CF1566F xor-quiz
设 \(p(x)\) 为 \(x\) 的所有素因子乘积。
询问 \(x\) 的结果等于询问 \(p(x)\) 的结果,因此只需要询问没有平方因子的数即可。这可以在给定的 \(\lceil 0.65n \rceil\) 次询问内完成。
考虑交互器怎么回答询问:
令(以下求和在 XOR 意义,即 \(\bmod 2\) 的向量下进行)
- \(g(x) = [x \in S]x\)
- \(h(x) = [p(x)=x]\sum_{p(i)=x} g(x)\) (即将贡献在 \(p(i)\) 处统计)
\[\begin{aligned}
A(n) &= \sum_{i=1}^c [\gcd(i, n) = 1]h(i)\\
&=\sum_{d \mid n} \mu(d) \sum_{d \mid j, j \le c} h(j)
\end{aligned}
\]
因为求和是在 XOR 意义下进行的,且 \(n\) 无重因子(\(\mu \ne 0\)),所以 \(\mu(d) \equiv 1\),相当于先做(高维)后缀和再做(高维)前缀和。

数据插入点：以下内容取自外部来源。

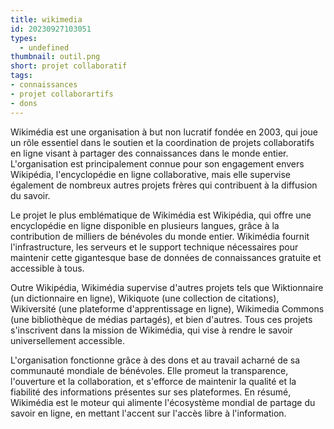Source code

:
 ```yaml
---
title: wikimedia
id: 20230927103051
types:
  - undefined
thumbnail: outil.png
short: projet collaboratif
tags:
- connaissances
- projet collaborartifs
- dons 
---
```


Wikimédia est une organisation à but non lucratif fondée en 2003, qui joue un rôle essentiel dans le soutien et la coordination de projets collaboratifs en ligne visant à partager des connaissances dans le monde entier. L'organisation est principalement connue pour son engagement envers Wikipédia, l'encyclopédie en ligne collaborative, mais elle supervise également de nombreux autres projets frères qui contribuent à la diffusion du savoir.

Le projet le plus emblématique de Wikimédia est Wikipédia, qui offre une encyclopédie en ligne disponible en plusieurs langues, grâce à la contribution de milliers de bénévoles du monde entier. Wikimédia fournit l'infrastructure, les serveurs et le support technique nécessaires pour maintenir cette gigantesque base de données de connaissances gratuite et accessible à tous.

Outre Wikipédia, Wikimédia supervise d'autres projets tels que Wiktionnaire (un dictionnaire en ligne), Wikiquote (une collection de citations), Wikiversité (une plateforme d'apprentissage en ligne), Wikimedia Commons (une bibliothèque de médias partagés), et bien d'autres. Tous ces projets s'inscrivent dans la mission de Wikimédia, qui vise à rendre le savoir universellement accessible.

L'organisation fonctionne grâce à des dons et au travail acharné de sa communauté mondiale de bénévoles. Elle promeut la transparence, l'ouverture et la collaboration, et s'efforce de maintenir la qualité et la fiabilité des informations présentes sur ses plateformes. En résumé, Wikimédia est le moteur qui alimente l'écosystème mondial de partage du savoir en ligne, en mettant l'accent sur l'accès libre à l'information.
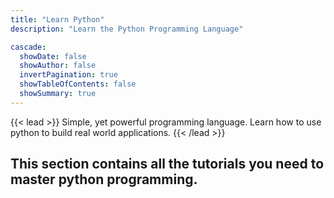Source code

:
 ```yaml
---
title: "Learn Python"
description: "Learn the Python Programming Language"

cascade:
  showDate: false
  showAuthor: false
  invertPagination: true
  showTableOfContents: false
  showSummary: true
---
```


{{< lead >}}
Simple, yet powerful programming language. Learn how to use python to build real world applications.
{{< /lead >}}

This section contains all the tutorials you need to master python programming.
---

考虑根据询问的结果,还原出 \(h(x)\)。直接先做(高维)前缀差分再做(高维)后缀差分即可。
接着我们需要还原一组恰好 \(c\) 个元素的答案。
我们知道一组元素的 XOR 值,所以对每个值是否在集合中设变量,对 \(\log n\) 位的值列方程(在 \(\bmod 2\) 意义下),用 Gauss 消元解出一组解。
一个 \(h(x)\) 等价类的大小最大可以达到 \(260\) 左右,解不一定是唯一的(当然这种情况很少出现),这时可以随机解出两组解,并使用压位背包找到可以符合个数限制的解。因为数据随机生成,类似于 \(n = 0\) 的极端情况是几乎不可能出现的,且解出的两组解一般差距不大,这样的随机方法在实践中可以很快找到一组答案。
#include <cstdio>
#include <cctype>
#include <cstring>
#include <algorithm>
#include <numeric>
#include <vector>
#include <cassert>
#include <bitset>
#include <random>
#include <chrono>
#include <unistd.h>
using namespace std;
#define LOG(f...) fprintf(stderr, f)
#define DBG(f...) printf("%3d: ", __LINE__), printf(f)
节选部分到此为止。